You might be surprised at how the math works out. “A car that might have a higher initial purchase price could end up being a better deal for your pocketbook over the next five years,” Dan Ingle, vice president of vehicle valuations for Kelley Blue Book, told MarketWatch—referring to the idea that factors like depreciation and fuel costs can vary widely even between vehicles selling for similar prices.

According to the research, subcompact cars tend to be some of the most affordable, partly because of low insurance fees and fuel costs.
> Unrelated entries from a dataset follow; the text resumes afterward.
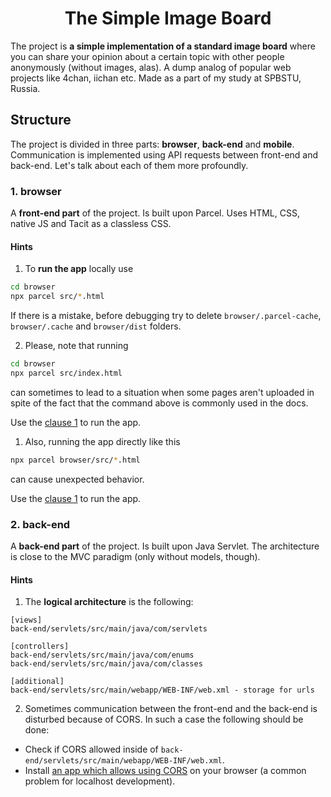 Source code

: # <div align="center">The Simple Image Board</div>

The project is <strong>a simple implementation of a standard image board</strong> where you can share your opinion about a certain topic with other people anonymously (without images, alas). A dump analog of popular web projects like <a link="4chan.org">4chan</a>, <a link="https://iichan.hk/">iichan</a> etc. Made as a part of my study at SPBSTU, Russia.

## Structure

The project is divided in three parts: <strong>browser</strong>, <strong>back-end</strong> and <strong>mobile</strong>. Communication is implemented using API requests between front-end and back-end. Let's talk about each of them more profoundly. 

### 1. browser

A <strong>front-end part</strong> of the project. Is built upon <a link="https://github.com/parcel-bundler/parcel">Parcel</a>. Uses HTML, CSS, native JS and <a link="https://github.com/yegor256/tacit">Tacit</a> as a classless CSS.

#### Hints

<a name="browser-hints-clause-1"></a>
1. To <strong>run the app</strong> locally use
```bash
cd browser
npx parcel src/*.html
```

If there is a mistake, before debugging try to delete `browser/.parcel-cache`, `browser/.cache` and `browser/dist` folders. 

2. Please, note that running

```bash
cd browser
npx parcel src/index.html
```

can sometimes to lead to a situation when some pages aren't uploaded in spite of the fact that the command above is commonly used in the docs.

Use the [clause 1](#browser-hints-clause-1) to run the app.

1. Also, running the app directly like this

```bash
npx parcel browser/src/*.html
```

can cause unexpected behavior.

Use the [clause 1](#browser-hints-clause-1) to run the app.

### 2. back-end

A <strong>back-end part</strong> of the project. Is built upon <a link="https://docs.oracle.com/javaee/5/tutorial/doc/bnafe.html">Java Servlet</a>. The architecture is close to <a link="https://en.wikipedia.org/wiki/Model%E2%80%93view%E2%80%93controller">the MVC paradigm</a> (only without models, though).

#### Hints

1. The <strong>logical architecture</strong> is the following:
```
[views]
back-end/servlets/src/main/java/com/servlets

[controllers]
back-end/servlets/src/main/java/com/enums
back-end/servlets/src/main/java/com/classes

[additional]
back-end/servlets/src/main/webapp/WEB-INF/web.xml - storage for urls
```

2. Sometimes communication between the front-end and the back-end is disturbed because of CORS. In such a case the following should be done:

* Check if CORS allowed inside of `back-end/servlets/src/main/webapp/WEB-INF/web.xml`.
* Install <a href="https://chrome.google.com/webstore/detail/allow-cors-access-control/lhobafahddgcelffkeicbaginigeejlf">an app which allows using CORS</a> on your browser (a common problem for localhost development). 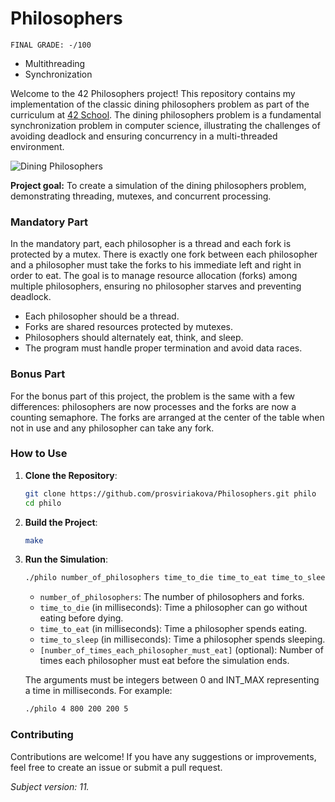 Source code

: # Philosophers
```
FINAL GRADE: -/100
```
- Multithreading
- Synchronization
  
Welcome to the 42 Philosophers project! This repository contains my implementation of the classic dining philosophers problem as part of the curriculum at [42 School](https://www.42.fr/). The dining philosophers problem is a fundamental synchronization problem in computer science, illustrating the challenges of avoiding deadlock and ensuring concurrency in a multi-threaded environment.

![Dining Philosophers](https://res.cloudinary.com/practicaldev/image/fetch/s--UJiIzrz5--/c_imagga_scale,f_auto,fl_progressive,h_900,q_auto,w_1600/https://dev-to-uploads.s3.amazonaws.com/i/4mrdvbtfbv2ma2avpp8i.png)

**Project goal:** To create a simulation of the dining philosophers problem, demonstrating threading, mutexes, and concurrent processing.

### Mandatory Part
In the mandatory part, each philosopher is a thread and each fork is protected by a mutex. There is exactly one fork between each philosopher and a philosopher must take the forks to his immediate left and right in order to eat. The goal is to manage resource allocation (forks) among multiple philosophers, ensuring no philosopher starves and preventing deadlock.

- Each philosopher should be a thread.
- Forks are shared resources protected by mutexes.
- Philosophers should alternately eat, think, and sleep.
- The program must handle proper termination and avoid data races.

### Bonus Part
For the bonus part of this project, the problem is the same with a few differences: philosophers are now processes and the forks are now a counting semaphore. The forks are arranged at the center of the table when not in use and any philosopher can take any fork.

### How to Use

1. **Clone the Repository**:
    ```bash
    git clone https://github.com/prosviriakova/Philosophers.git philo
    cd philo
    ```

2. **Build the Project**:
    ```bash
    make
    ```

3. **Run the Simulation**:
    ```bash
    ./philo number_of_philosophers time_to_die time_to_eat time_to_sleep [number_of_times_each_philosopher_must_eat]
    ```

    - `number_of_philosophers`: The number of philosophers and forks.
    - `time_to_die` (in milliseconds): Time a philosopher can go without eating before dying.
    - `time_to_eat` (in milliseconds): Time a philosopher spends eating.
    - `time_to_sleep` (in milliseconds): Time a philosopher spends sleeping.
    - `[number_of_times_each_philosopher_must_eat]` (optional): Number of times each philosopher must eat before the simulation ends.

    The arguments must be integers between 0 and INT_MAX representing a time in milliseconds. For example:
    ```bash
    ./philo 4 800 200 200 5
    ```

### Contributing

Contributions are welcome! If you have any suggestions or improvements, feel free to create an issue or submit a pull request.

*Subject version: 11.*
The budget-friendly winner of Kelley Blue Book's subcompact category is the Chevrolet Spark, which has a five-year cost-to-own of $26,905.

But if you're aiming for a slightly fancier mode of transportation—but still want to snag a deal—the most affordable high-end luxury car is the Lexus LS, with a five-year cost-to-own of $84,447.

Keen on saving the planet? Take a spin in the Toyota Prius C, the best hybrid/alternative energy car, with a five-year cost-to-own of $34,780.

And if you've got a bunch of rug rats to drive to soccer practice and ballet lessons, you might opt for the Mazda MAZDA5, winner of the minivan/van category, with a five-year-cost-to-own of $38,623.

To see the full list, head to Kelley Blue Book or MarketWatch.

Whichever type of car you’re planning to purchase, now may be the best time to do it. When the Fed raises interest rates—possibly as soon as June 2015—rates for auto loans will go up.